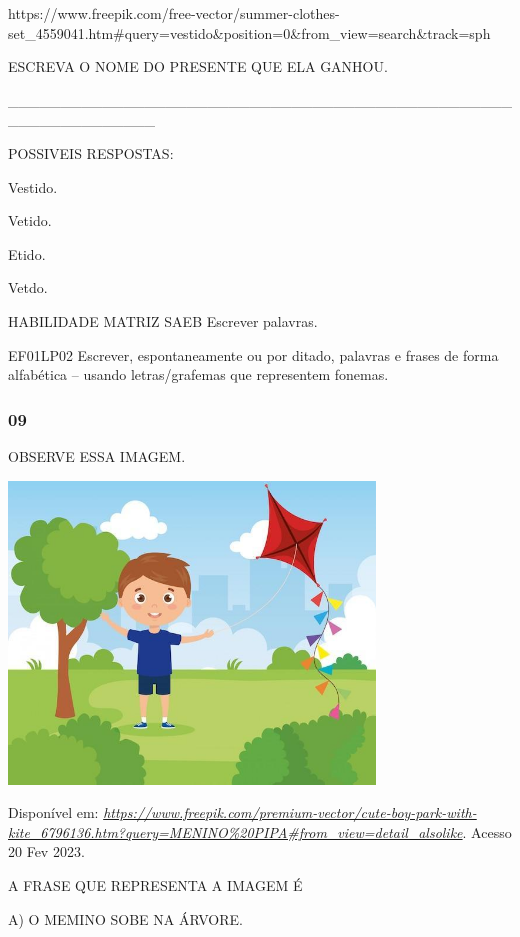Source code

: https://www.freepik.com/free-vector/summer-clothes-set\_4559041.htm\#query=vestido\&position=0\&from\_view=search\&track=sph

ESCREVA O NOME DO PRESENTE QUE ELA GANHOU.

\_\_\_\_\_\_\_\_\_\_\_\_\_\_\_\_\_\_\_\_\_\_\_\_\_\_\_\_\_\_\_\_\_\_\_\_\_\_\_\_\_\_\_\_\_\_\_\_\_\_\_\_\_\_\_\_\_\_\_\_\_\_

POSSIVEIS RESPOSTAS:

Vestido.

Vetido.

Etido.

Vetdo.

HABILIDADE MATRIZ SAEB Escrever palavras.

EF01LP02 Escrever, espontaneamente ou por ditado, palavras e frases de
forma alfabética -- usando letras/grafemas que representem fonemas.

\subsubsection{09 }\label{section-65}

OBSERVE ESSA IMAGEM.

\includegraphics[width=3.84043in,height=3.16853in]{media/image233.jpg}

Disponível em:
\href{https://www.freepik.com/premium-vector/cute-boy-park-with-kite_6796136.htm?query=MENINO\%20PIPA\#from_view=detail_alsolike}{\emph{https://www.freepik.com/premium-vector/cute-boy-park-with-kite\_6796136.htm?query=MENINO\%20PIPA\#from\_view=detail\_alsolike}}.
Acesso 20 Fev 2023.

A FRASE QUE REPRESENTA A IMAGEM É

A) O MEMINO SOBE NA ÁRVORE.

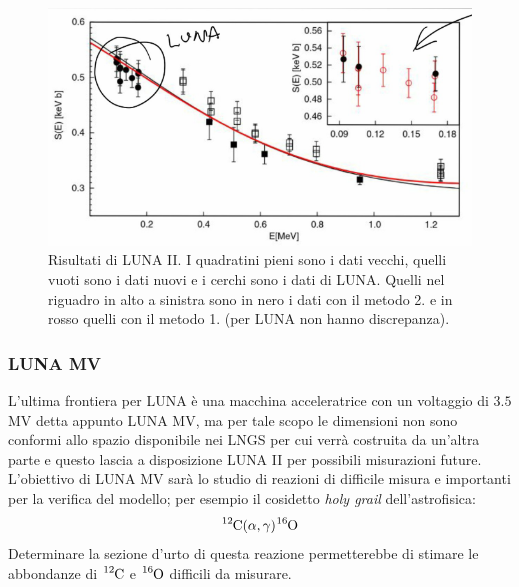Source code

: \begin{figure}[!h]
	\centering
	\includegraphics[scale=0.7]{Immagini/0415_SE2.png}
	\caption{Risultati di LUNA II. I quadratini pieni sono i dati vecchi, quelli vuoti sono i dati nuovi e i cerchi sono i dati di LUNA. Quelli nel riguadro in alto a sinistra sono in nero i dati con il metodo 2. e in rosso quelli con il metodo 1. (per LUNA non hanno discrepanza).}
	\label{0415_lunaii}
\end{figure}

\subsubsection{LUNA MV}
L'ultima frontiera per LUNA è una macchina acceleratrice con un voltaggio di $3.5$ MV detta appunto LUNA MV, ma per tale scopo le dimensioni non sono conformi allo spazio disponibile nei LNGS per cui verrà costruita da un'altra parte e questo lascia a disposizione LUNA II per possibili misurazioni future. L'obiettivo di LUNA MV sarà lo studio di reazioni di difficile misura e importanti per la verifica del modello; per esempio il cosidetto \textit{holy grail} dell'astrofisica:
$$\ce{^{12}C(\alpha,\gamma)\ce{^{16}O}}$$
Determinare la sezione d'urto di questa reazione permetterebbe di stimare le abbondanze di $\ce{^{12}C}$ e $\ce{^{16}O}$ difficili da misurare.

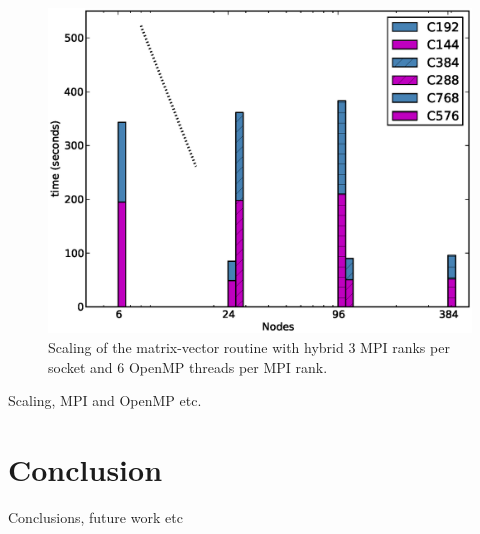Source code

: \documentclass[review,times]{elsarticle}
\begin{document}
\begin{figure}
  \begin{center}
    \includegraphics[width=0.9\linewidth]{strong_mv_T6.eps}
    \caption{\label{fig:scale_T6}Scaling of the matrix-vector routine 
      with hybrid 3 MPI ranks per socket and 6 OpenMP threads per MPI rank.}
  \end{center}
\end{figure}

Scaling, MPI and OpenMP etc.

\section{Conclusion}
\label{sec:con}
Conclusions, future work etc
\newpage


\end{document}
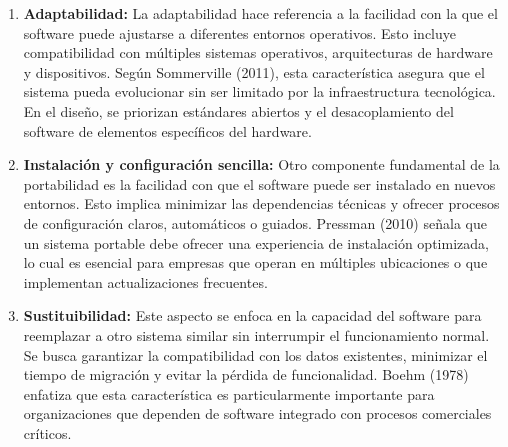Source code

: 		\begin{enumerate}[label=\textbf{\alph*)}, left=0cm, labelsep = 0.8cm, topsep = 0pt, parsep = 0pt] %
			\item \textbf{Adaptabilidad:} La adaptabilidad hace referencia a la facilidad con la que el software puede ajustarse a diferentes entornos operativos. Esto incluye compatibilidad con múltiples sistemas operativos, arquitecturas de hardware y dispositivos. Según Sommerville (2011), esta característica asegura que el sistema pueda evolucionar sin ser limitado por la infraestructura tecnológica. En el diseño, se priorizan estándares abiertos y el desacoplamiento del software de elementos específicos del hardware.
			\item \textbf{Instalación y configuración sencilla:} Otro componente fundamental de la portabilidad es la facilidad con que el software puede ser instalado en nuevos entornos. Esto implica minimizar las dependencias técnicas y ofrecer procesos de configuración claros, automáticos o guiados. Pressman (2010) señala que un sistema portable debe ofrecer una experiencia de instalación optimizada, lo cual es esencial para empresas que operan en múltiples ubicaciones o que implementan actualizaciones frecuentes.
			\item \textbf{Sustituibilidad:} Este aspecto se enfoca en la capacidad del software para reemplazar a otro sistema similar sin interrumpir el funcionamiento normal. Se busca garantizar la compatibilidad con los datos existentes, minimizar el tiempo de migración y evitar la pérdida de funcionalidad. Boehm (1978) enfatiza que esta característica es particularmente importante para organizaciones que dependen de software integrado con procesos comerciales críticos.
		\end{enumerate}
			
	
	
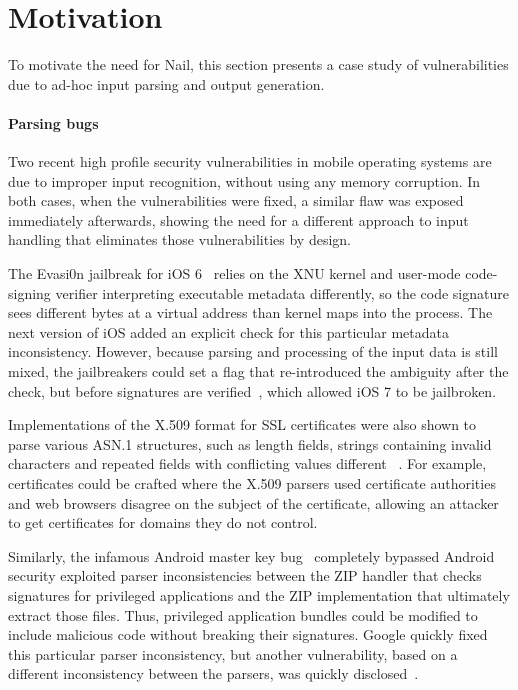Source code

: \section{Motivation}
\label{s:motivation}

To motivate the need for Nail, this section presents a case study of
vulnerabilities due to ad-hoc input parsing and output generation.

\paragraph{Parsing bugs} Two recent high profile security vulnerabilities in mobile operating systems are due to improper
input recognition, without using any memory corruption. In both cases, when the vulnerabilities were
fixed, a similar flaw was exposed immediately afterwards, showing the need for a different approach
to input handling that eliminates those vulnerabilities by design.

The Evasi0n jailbreak for iOS 6~\cite{evaders6} relies on the XNU kernel and
user-mode code-signing verifier interpreting executable metadata differently, so the code signature
sees different bytes at a virtual address than kernel maps into the process. The next version of iOS
added an explicit check for this particular metadata inconsistency. However, because parsing and
processing of the input data is still mixed, the jailbreakers could set a flag that re-introduced
the ambiguity after the check, but before signatures are verified~\cite{geohot-evasion}, which
allowed iOS 7 to be jailbroken.

Implementations of the X.509 format for SSL certificates were also shown to parse various ASN.1
structures, such as length fields, strings containing invalid characters and repeated fields with
conflicting values different ~\cite{DBLP:conf/fc/KaminskyPS10}. For example, certificates could be
crafted where the X.509 parsers used certificate authorities and web browsers disagree on the
subject of the certificate, allowing an attacker to get certificates for domains they do not control.

Similarly, the infamous Android master key bug~\cite{saurik-masterkey} completely bypassed Android
security exploited parser inconsistencies
between the ZIP handler that checks signatures for privileged applications and the ZIP
implementation that ultimately extract those files. Thus, privileged application bundles could be
modified to include malicious code without breaking their signatures. Google quickly fixed this
particular parser inconsistency, but another vulnerability, based on a different inconsistency
between the parsers, was quickly disclosed~\cite{saurik-masterkey2}.


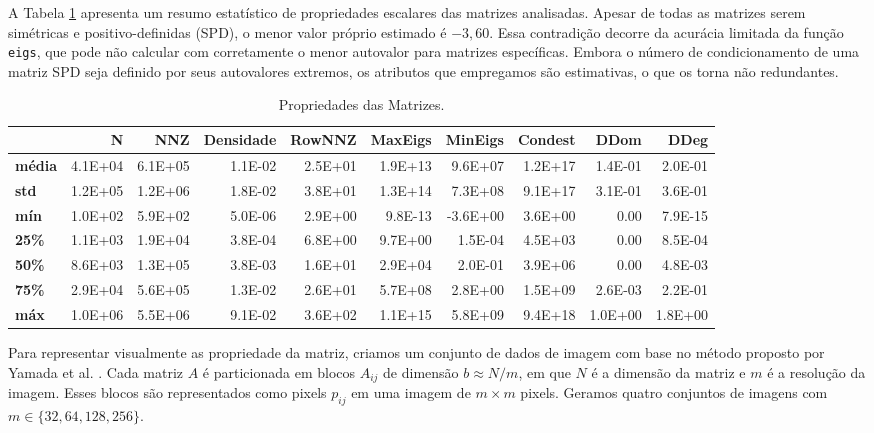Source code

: \documentclass{pssbmac}
\begin{document}
A Tabela \ref{tab:scalar_features_summary} apresenta um resumo estatístico de propriedades escalares das matrizes analisadas. 
Apesar de todas as matrizes serem simétricas e  positivo-definidas (SPD), o menor valor próprio estimado é 
$-3,60$. Essa contradição decorre da acurácia limitada da função \texttt{eigs}, que pode não calcular com 
corretamente o menor autovalor para matrizes específicas. 
Embora o número de condicionamento de uma matriz SPD seja definido por seus autovalores extremos, os atributos que 
empregamos são estimativas, o que os torna não redundantes.
\begin{table}
    \caption{Propriedades das Matrizes.}
    \label{tab:scalar_features_summary}
    \begin{adjustbox}{width=\textwidth}
    \begin{tabular}{lrrrrrrrrr}
    \toprule
    & N & NNZ & Densidade & RowNNZ& MaxEigs & MinEigs & Condest & DDom & DDeg \\
    \midrule
    \textbf{média} & 4.1E+04& 6.1E+05& 1.1E-02& 2.5E+01& 1.9E+13& 9.6E+07& 1.2E+17& 1.4E-01& 2.0E-01\\
    \textbf{std} & 1.2E+05& 1.2E+06& 1.8E-02& 3.8E+01& 1.3E+14& 7.3E+08& 9.1E+17& 3.1E-01& 3.6E-01\\
    \textbf{mín} & 1.0E+02& 5.9E+02& 5.0E-06& 2.9E+00& 9.8E-13& -3.6E+00& 3.6E+00& 0.00& 7.9E-15\\
    \textbf{25\%} & 1.1E+03& 1.9E+04& 3.8E-04& 6.8E+00& 9.7E+00& 1.5E-04& 4.5E+03& 0.00& 8.5E-04\\
    \textbf{50\%} & 8.6E+03& 1.3E+05& 3.8E-03& 1.6E+01& 2.9E+04& 2.0E-01& 3.9E+06& 0.00& 4.8E-03\\
    \textbf{75\%} & 2.9E+04& 5.6E+05& 1.3E-02& 2.6E+01& 5.7E+08& 2.8E+00& 1.5E+09& 2.6E-03& 2.2E-01\\
    \textbf{máx} & 1.0E+06& 5.5E+06& 9.1E-02& 3.6E+02& 1.1E+15& 5.8E+09& 9.4E+18& 1.0E+00& 1.8E+00\\
    \bottomrule
    \end{tabular}
    \end{adjustbox}
\end{table}

Para representar visualmente as propriedade da matriz, criamos um conjunto de dados de imagem com base 
no método proposto por Yamada et al. \cite{yamada2018preconditioner}. Cada matriz \( A \) é particionada 
em blocos \( A_{ij} \) de dimensão \( b \approx N / m \), em que \( N \) é a dimensão da matriz e $m$ é a 
resolução da imagem. Esses blocos são representados como pixels \( p_{ij} \) em uma imagem de \( m \times m \) pixels.
Geramos quatro conjuntos de imagens com \( m \in \{32, 64, 128, 256\}\).
\end{document}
◆ ◆ ◆ ◆ ◆ ◆ ◆
- **ASSIGNMENT**
Only one number is wanted: the number of lines in the listing that contain the string "https".

- **FINISHED TASK**
2